Chiara Caputi and clara ramazzotti (CUNY, Graduate Center), for a book-project on the Representation of Female Characters from the Italian Canon on Television.
/


Chiara Caputi is a PhD student in Comparative Literature with a specialization in Italian Studies at The Graduate Center, CUNY. She teaches Italian Language and Literature and American Pop Culture and Mass Society at College of Staten Island (CUNY) and Italian Language at Fashion Institute of Technology (SUNY). Since 2023, she has been a member of the editorial board of Quaderni d’Italianistica. In 2022, she published an article titled La Mortaccia (frammenti): analisi della prima riscrittura dantesca di Pier Paolo Pasolini in the journal Annali d’Italianistica. Additionally, in 2023, she published the essay “Lu Santo Jullare Francesco: Dario Fo tra giullari, dialetto e tradizione popolare” in the latest issue of Il 996 – Rivista del Centro Studi Giuseppe Gioacchino Belli. Her research interests include the reception of Dante’s Commedia and female and queer authorship.
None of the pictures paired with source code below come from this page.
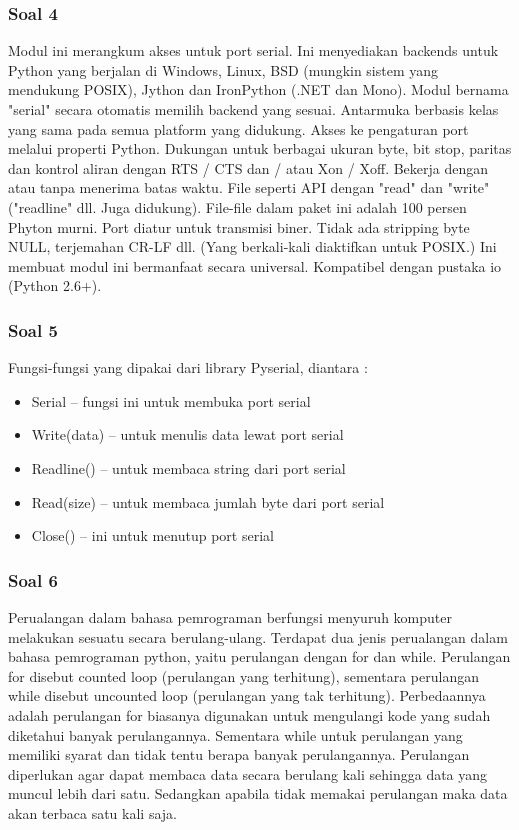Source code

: \subsubsection{Soal 4}
Modul ini merangkum akses untuk port serial. Ini menyediakan backends untuk Python yang berjalan di Windows, Linux, BSD (mungkin sistem yang mendukung POSIX), Jython dan IronPython (.NET dan Mono). Modul bernama "serial" secara otomatis memilih backend yang sesuai. Antarmuka berbasis kelas yang sama pada semua platform yang didukung.
Akses ke pengaturan port melalui properti Python. 
Dukungan untuk berbagai ukuran byte, bit stop, paritas dan kontrol aliran dengan RTS / CTS dan / atau Xon / Xoff.
Bekerja dengan atau tanpa menerima batas waktu.
File seperti API dengan "read" dan "write" ("readline" dll. Juga didukung).
File-file dalam paket ini adalah 100 persen Phyton murni.
Port diatur untuk transmisi biner. Tidak ada stripping byte NULL, terjemahan CR-LF dll. (Yang berkali-kali diaktifkan untuk POSIX.) Ini membuat modul ini bermanfaat secara universal.
Kompatibel dengan pustaka io (Python 2.6+).

\subsubsection{Soal 5}
Fungsi-fungsi yang dipakai dari library Pyserial, diantara :
\begin{itemize}
\item Serial – fungsi ini untuk membuka port serial
\item Write(data) – untuk menulis data lewat port serial
\item Readline() – untuk membaca string dari port serial
\item Read(size) – untuk membaca jumlah byte dari port serial
\item Close() – ini untuk menutup port serial 
\end{itemize}

\subsubsection{Soal 6}
Perualangan dalam bahasa pemrograman berfungsi menyuruh komputer melakukan sesuatu secara berulang-ulang. Terdapat dua jenis perualangan dalam bahasa pemrograman python, yaitu perulangan dengan for dan while. Perulangan for disebut counted loop (perulangan yang terhitung), sementara perulangan while disebut uncounted loop (perulangan yang tak terhitung). Perbedaannya adalah perulangan for biasanya digunakan untuk mengulangi kode yang sudah diketahui banyak perulangannya. Sementara while untuk perulangan yang memiliki syarat dan tidak tentu berapa banyak perulangannya. Perulangan diperlukan agar dapat membaca data secara berulang kali sehingga data yang muncul lebih dari satu.  Sedangkan apabila tidak memakai perulangan maka data akan terbaca satu kali saja.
Clara Ramazzotti is a PhD Candidate in Comparative Literature at The Graduate Center, CUNY. She holds a Master’s Degree in History at Università degli Studi di Milano and grew an academic interest for TV criticism and Media Studies after working with international advertising agencies for several years. Her reserach focuses on the representation of American Dream and the traumatic experiences related to it on television, with attention on young adult TV series. She is appointed as an Adjunct Lecturer at City College of New York and as an Adjunct Faculty at Fordham University. She recently published an article for Italica titled “Analisi dell’evoluzione televisiva nelle produzioni italiane originali di Netflix, Amazon Prime Video e Disney+”, a study of what the streaming platforms are proposing to their Italian audience, and she participated in the conference “Between Italy and the US: A New Paradigm for Cultural Exchanges” at Centro Studi Americani in Rome with an article titled “Escaping the American Dream: Italian Landscapes on TV” focused on the use of Italian sceneries as a backdrop in American TV shows.